◆ **Work request**: Within the entries that follow, show each line where the word "adalah" occurs.

◆ **Supplied data**:
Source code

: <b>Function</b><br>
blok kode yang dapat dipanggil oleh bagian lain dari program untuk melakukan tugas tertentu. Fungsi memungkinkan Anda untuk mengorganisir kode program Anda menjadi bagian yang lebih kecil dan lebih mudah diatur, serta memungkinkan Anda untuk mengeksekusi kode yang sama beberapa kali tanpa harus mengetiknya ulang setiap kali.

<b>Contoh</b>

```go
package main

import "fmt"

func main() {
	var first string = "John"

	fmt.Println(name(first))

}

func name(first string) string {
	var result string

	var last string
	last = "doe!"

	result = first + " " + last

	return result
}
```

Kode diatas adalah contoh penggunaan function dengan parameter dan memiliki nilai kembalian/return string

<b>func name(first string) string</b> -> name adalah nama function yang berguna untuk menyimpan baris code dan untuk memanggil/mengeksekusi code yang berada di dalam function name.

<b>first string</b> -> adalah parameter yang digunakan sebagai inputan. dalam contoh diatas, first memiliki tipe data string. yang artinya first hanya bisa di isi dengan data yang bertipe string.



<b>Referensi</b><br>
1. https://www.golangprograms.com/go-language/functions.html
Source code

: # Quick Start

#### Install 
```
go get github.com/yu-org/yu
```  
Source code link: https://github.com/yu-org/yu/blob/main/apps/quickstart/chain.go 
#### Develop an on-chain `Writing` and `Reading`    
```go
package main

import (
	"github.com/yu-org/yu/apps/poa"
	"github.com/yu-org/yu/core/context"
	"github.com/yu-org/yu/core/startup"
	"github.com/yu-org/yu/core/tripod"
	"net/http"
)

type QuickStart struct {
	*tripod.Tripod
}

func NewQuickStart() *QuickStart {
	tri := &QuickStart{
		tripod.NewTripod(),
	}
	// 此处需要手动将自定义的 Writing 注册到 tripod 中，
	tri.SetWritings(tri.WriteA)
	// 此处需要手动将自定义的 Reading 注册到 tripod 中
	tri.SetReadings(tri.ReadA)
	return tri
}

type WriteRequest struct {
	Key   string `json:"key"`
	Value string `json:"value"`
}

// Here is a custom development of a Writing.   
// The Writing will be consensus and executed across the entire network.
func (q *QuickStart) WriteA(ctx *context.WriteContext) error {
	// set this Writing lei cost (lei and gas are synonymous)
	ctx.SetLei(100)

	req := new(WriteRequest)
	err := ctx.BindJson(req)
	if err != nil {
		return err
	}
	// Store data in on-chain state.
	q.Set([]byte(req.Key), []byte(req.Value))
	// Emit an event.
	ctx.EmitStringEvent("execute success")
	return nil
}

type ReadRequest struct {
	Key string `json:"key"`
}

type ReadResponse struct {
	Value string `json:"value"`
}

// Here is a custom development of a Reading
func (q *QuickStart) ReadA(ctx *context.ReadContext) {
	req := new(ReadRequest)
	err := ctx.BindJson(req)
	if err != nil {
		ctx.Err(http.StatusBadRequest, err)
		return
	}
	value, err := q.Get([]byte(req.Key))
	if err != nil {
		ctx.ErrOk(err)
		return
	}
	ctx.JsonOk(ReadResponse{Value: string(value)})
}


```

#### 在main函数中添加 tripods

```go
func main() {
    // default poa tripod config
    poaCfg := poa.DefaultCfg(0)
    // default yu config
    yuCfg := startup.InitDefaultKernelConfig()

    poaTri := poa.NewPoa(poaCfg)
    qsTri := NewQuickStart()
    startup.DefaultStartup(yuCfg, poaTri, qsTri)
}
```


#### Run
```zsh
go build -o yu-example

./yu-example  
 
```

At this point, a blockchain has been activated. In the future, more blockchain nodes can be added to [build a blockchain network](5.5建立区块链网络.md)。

◆ **Exercise answer**:
Kode diatas adalah contoh penggunaan function dengan parameter dan memiliki nilai kembalian/return string
<b>func name(first string) string</b> -> name adalah nama function yang berguna untuk menyimpan baris code dan untuk memanggil/mengeksekusi code yang berada di dalam function name.
<b>first string</b> -> adalah parameter yang digunakan sebagai inputan. dalam contoh diatas, first memiliki tipe data string. yang artinya first hanya bisa di isi dengan data yang bertipe string.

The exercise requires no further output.